= Sally Sallies Forth =

1928 film

Sally Sallies Forth is a 1928 silent British one-reeler black and white film, with a rare all female cast and crew. It was written and directed by Frances Lascot and filmed and edited by Ivy A. Low. It should not be confused with the 1933 British film of the same name.

Usually described as "amateur" as neither the director nor actors were paid (despite claiming an "all-star cast") and it was never on general release, it is nevertheless an important milestone in female film-making.

==Plot==
Sally is sent out by her mother with a bag of laundry to deliver to a customer.
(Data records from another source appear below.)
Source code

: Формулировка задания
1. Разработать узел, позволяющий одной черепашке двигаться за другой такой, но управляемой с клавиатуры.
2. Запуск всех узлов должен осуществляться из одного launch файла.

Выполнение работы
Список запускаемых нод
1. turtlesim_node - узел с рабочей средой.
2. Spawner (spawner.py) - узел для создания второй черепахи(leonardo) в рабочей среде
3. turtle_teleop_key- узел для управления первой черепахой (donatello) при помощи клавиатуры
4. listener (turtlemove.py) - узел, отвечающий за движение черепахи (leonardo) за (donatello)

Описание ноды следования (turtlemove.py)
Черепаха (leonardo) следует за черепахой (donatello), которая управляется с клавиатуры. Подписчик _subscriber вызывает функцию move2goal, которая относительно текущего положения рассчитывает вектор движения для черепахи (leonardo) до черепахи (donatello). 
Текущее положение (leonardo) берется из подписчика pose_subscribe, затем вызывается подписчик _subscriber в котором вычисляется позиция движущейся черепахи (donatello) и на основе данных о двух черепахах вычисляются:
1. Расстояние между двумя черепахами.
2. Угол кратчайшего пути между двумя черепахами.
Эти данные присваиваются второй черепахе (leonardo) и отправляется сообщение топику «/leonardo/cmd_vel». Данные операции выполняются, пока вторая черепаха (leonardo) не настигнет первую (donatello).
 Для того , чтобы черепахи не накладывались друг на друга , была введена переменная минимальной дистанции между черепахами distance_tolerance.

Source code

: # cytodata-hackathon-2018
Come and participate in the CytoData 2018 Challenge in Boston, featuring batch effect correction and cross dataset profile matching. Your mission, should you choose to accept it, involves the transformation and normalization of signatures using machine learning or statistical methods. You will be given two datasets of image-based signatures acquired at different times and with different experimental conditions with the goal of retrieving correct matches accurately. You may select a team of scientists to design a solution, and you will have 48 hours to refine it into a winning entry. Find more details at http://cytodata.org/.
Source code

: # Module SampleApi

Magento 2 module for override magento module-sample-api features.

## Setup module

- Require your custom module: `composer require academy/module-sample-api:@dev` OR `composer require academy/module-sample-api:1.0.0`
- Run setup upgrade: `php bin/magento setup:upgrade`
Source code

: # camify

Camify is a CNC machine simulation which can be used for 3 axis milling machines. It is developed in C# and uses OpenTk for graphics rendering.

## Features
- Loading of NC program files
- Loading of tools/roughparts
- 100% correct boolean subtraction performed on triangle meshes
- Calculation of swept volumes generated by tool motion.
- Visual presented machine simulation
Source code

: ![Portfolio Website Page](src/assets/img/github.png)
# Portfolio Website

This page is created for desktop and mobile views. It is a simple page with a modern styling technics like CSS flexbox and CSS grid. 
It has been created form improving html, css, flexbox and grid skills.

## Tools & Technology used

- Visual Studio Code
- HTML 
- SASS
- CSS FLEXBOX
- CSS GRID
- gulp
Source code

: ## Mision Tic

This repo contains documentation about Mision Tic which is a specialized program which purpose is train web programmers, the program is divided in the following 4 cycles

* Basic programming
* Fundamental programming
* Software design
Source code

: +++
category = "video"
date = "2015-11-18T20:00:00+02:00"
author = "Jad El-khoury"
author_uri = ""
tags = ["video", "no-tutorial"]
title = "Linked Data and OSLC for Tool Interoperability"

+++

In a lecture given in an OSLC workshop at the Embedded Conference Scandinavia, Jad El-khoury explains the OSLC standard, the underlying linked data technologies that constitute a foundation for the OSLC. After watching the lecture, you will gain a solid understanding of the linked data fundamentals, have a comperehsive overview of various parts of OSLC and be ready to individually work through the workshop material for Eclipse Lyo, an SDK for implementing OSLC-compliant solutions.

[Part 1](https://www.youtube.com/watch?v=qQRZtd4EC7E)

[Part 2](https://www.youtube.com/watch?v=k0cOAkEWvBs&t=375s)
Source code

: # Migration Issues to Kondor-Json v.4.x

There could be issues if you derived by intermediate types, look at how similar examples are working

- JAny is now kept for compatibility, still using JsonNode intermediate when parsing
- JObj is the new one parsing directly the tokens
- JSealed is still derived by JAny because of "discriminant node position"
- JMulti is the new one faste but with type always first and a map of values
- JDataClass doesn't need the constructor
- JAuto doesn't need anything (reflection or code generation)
En route a chauffeur-driven car enters the gateway of a large house and she looks in. They spot her and as it happens they need a maid for a day and ask her to help.

They are having a small garden party. The guests arrive one by one and are invited in by Sally and shown to the garden, which backs onto open countryside. The guests try to educate Sally in their specialties, including dancing, singing, posing for a drawing, and smoking a pipe. Sally fails comically at all of them and goes home exhausted by the experience.

==Cast==
see

- Sally - Sadie Andrews
- Sally's Mum - Nan Kearns
- Chauffeuse - Frances Lascot
- Mrs Bond-Regent, the Lady of the House - Margaret Leslie
- Miss C H Elsea - Sylvia Cole
- Angela Scales - Iris Campbell
- Flossie Footlight, the actress - Nora Pfeil
- Claudia Woodby-Mannish, the tomboy - Hylde Rodgers
- Primrose Spring - Fancy Larkins

==Public Broadcast==

The film began to be publicly broadcast by Talking Pictures TV on 4 August 2020.